Data extracted from a collection:
----------------

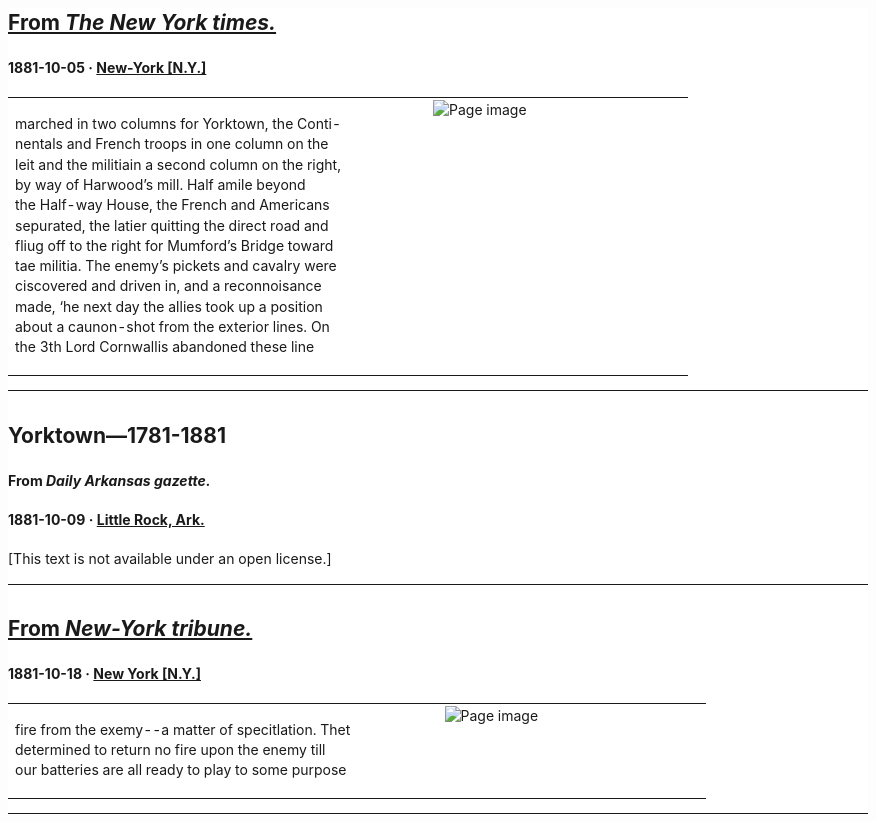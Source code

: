 
## [From _The New York times._](https://archive.org/details/sim_new-york-times_1881-10-05_31_9384/page/n2/mode/1up?view=theater)

#### 1881-10-05 &middot; [New-York [N.Y.]](http://dbpedia.org/resource/New_York_City)

<table style="width: 100%;"><tr><td style="width: 50%">

  
marched in two columns for Yorktown, the Conti-  
nentals and French troops in one column on the  
leit and the militiain a second column on the right,  
by way of Harwood’s mill. Half amile beyond  
the Half-way House, the French and Americans  
sepurated, the latier quitting the direct road and  
fliug off to the right for Mumford’s Bridge toward  
tae militia. The enemy’s pickets and cavalry were  
ciscovered and driven in, and a reconnoisance  
made, ‘he next day the allies took up a position  
about a caunon-shot from the exterior lines. On  
the 3th Lord Cornwallis abandoned these line
</td><td style="width: 50%; max-height: 75%; margin: auto; display: block;">
<img alt="Page image" src="https://iiif.archive.org/image/iiif/2/sim_new-york-times_1881-10-05_31_9384%2Fsim_new-york-times_1881-10-05_31_9384_jp2.zip%2Fsim_new-york-times_1881-10-05_31_9384_jp2%2Fsim_new-york-times_1881-10-05_31_9384_0002.jp2/pct:5.378871681415929,47.99301919720768,12.01603982300885,4.1557591623036645/600,/0/default.jpg"/>
</td>
</tr></table>

---

## Yorktown—1781-1881

#### From _Daily Arkansas gazette._

#### 1881-10-09 &middot; [Little Rock, Ark.](http://dbpedia.org/resource/Little_Rock%2C_Arkansas)

[This text is not available under an open license.]

---

## [From _New-York tribune._](https://www.loc.gov/resource/sn83030214/1881-10-18/ed-1/?sp=5)

#### 1881-10-18 &middot; [New York [N.Y.]](http://dbpedia.org/resource/New_York_City)

<table style="width: 100%;"><tr><td style="width: 50%">

  
fire from the exemy--a matter of specitlation. Thet  
determined to return no fire upon the enemy till  
our batteries are all ready to play to some purpose
</td><td style="width: 50%; max-height: 75%; margin: auto; display: block;">
<img alt="Page image" src="https://tile.loc.gov/image-services/iiif/service:ndnp:dlc:batch_dlc_rolls_ver01:data:sn83030214:00175039879:1881101801:0159/pct:50.68652302492607,87.41557856821251,15.108787494719053,1.2456851268197509/!600,600/0/default.jpg"/>
</td>
</tr></table>

---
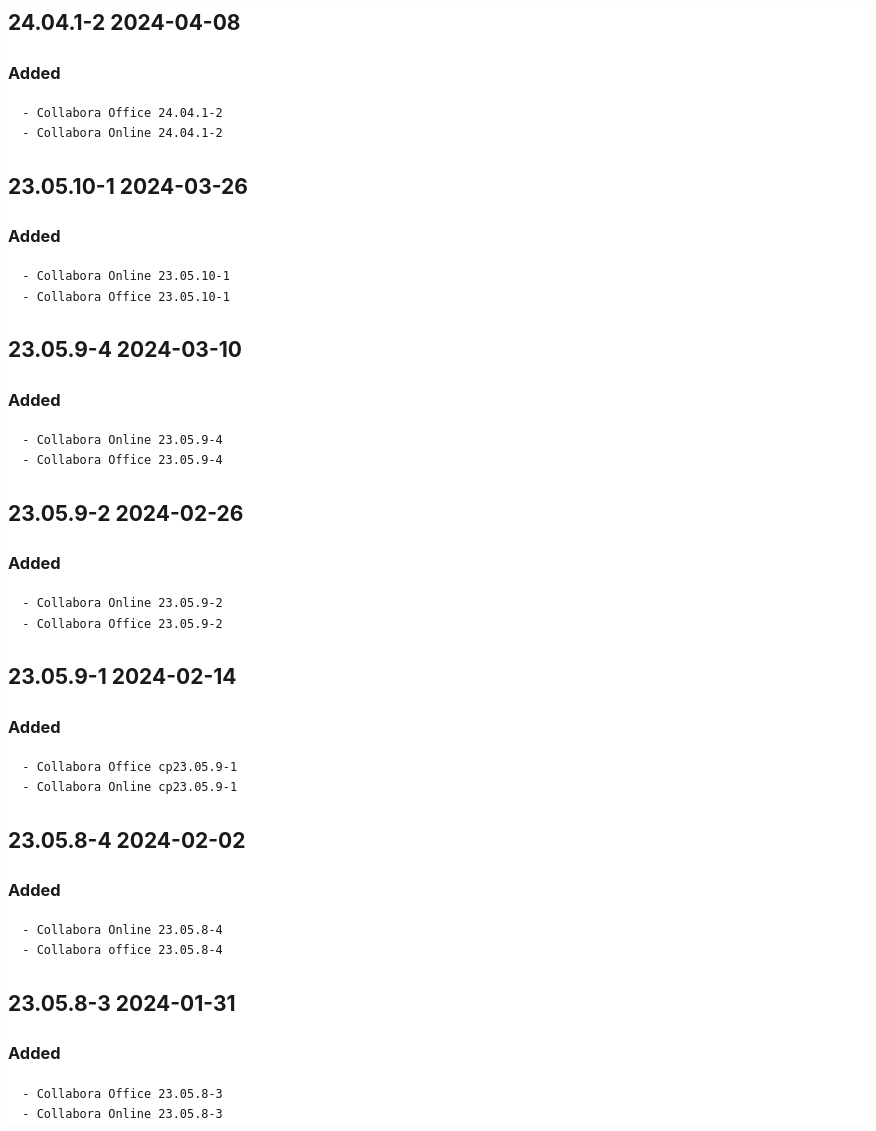 
## 24.04.1-2 2024-04-08 <dave at tiredofit dot ca>

   ### Added
      - Collabora Office 24.04.1-2
      - Collabora Online 24.04.1-2


## 23.05.10-1 2024-03-26 <dave at tiredofit dot ca>

   ### Added
      - Collabora Online 23.05.10-1
      - Collabora Office 23.05.10-1


## 23.05.9-4 2024-03-10 <dave at tiredofit dot ca>

   ### Added
      - Collabora Online 23.05.9-4
      - Collabora Office 23.05.9-4


## 23.05.9-2 2024-02-26 <dave at tiredofit dot ca>

   ### Added
      - Collabora Online 23.05.9-2
      - Collabora Office 23.05.9-2


## 23.05.9-1 2024-02-14 <dave at tiredofit dot ca>

   ### Added
      - Collabora Office cp23.05.9-1
      - Collabora Online cp23.05.9-1


## 23.05.8-4 2024-02-02 <dave at tiredofit dot ca>

   ### Added
      - Collabora Online 23.05.8-4
      - Collabora office 23.05.8-4


## 23.05.8-3 2024-01-31 <dave at tiredofit dot ca>

   ### Added
      - Collabora Office 23.05.8-3
      - Collabora Online 23.05.8-3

----------------

As you read the records above, find each line that contains "dbpedia" and copy it.

▶ Your response
#### 1881-10-05 &middot; [New-York [N.Y.]](http://dbpedia.org/resource/New_York_City)
#### 1881-10-09 &middot; [Little Rock, Ark.](http://dbpedia.org/resource/Little_Rock%2C_Arkansas)
#### 1881-10-18 &middot; [New York [N.Y.]](http://dbpedia.org/resource/New_York_City)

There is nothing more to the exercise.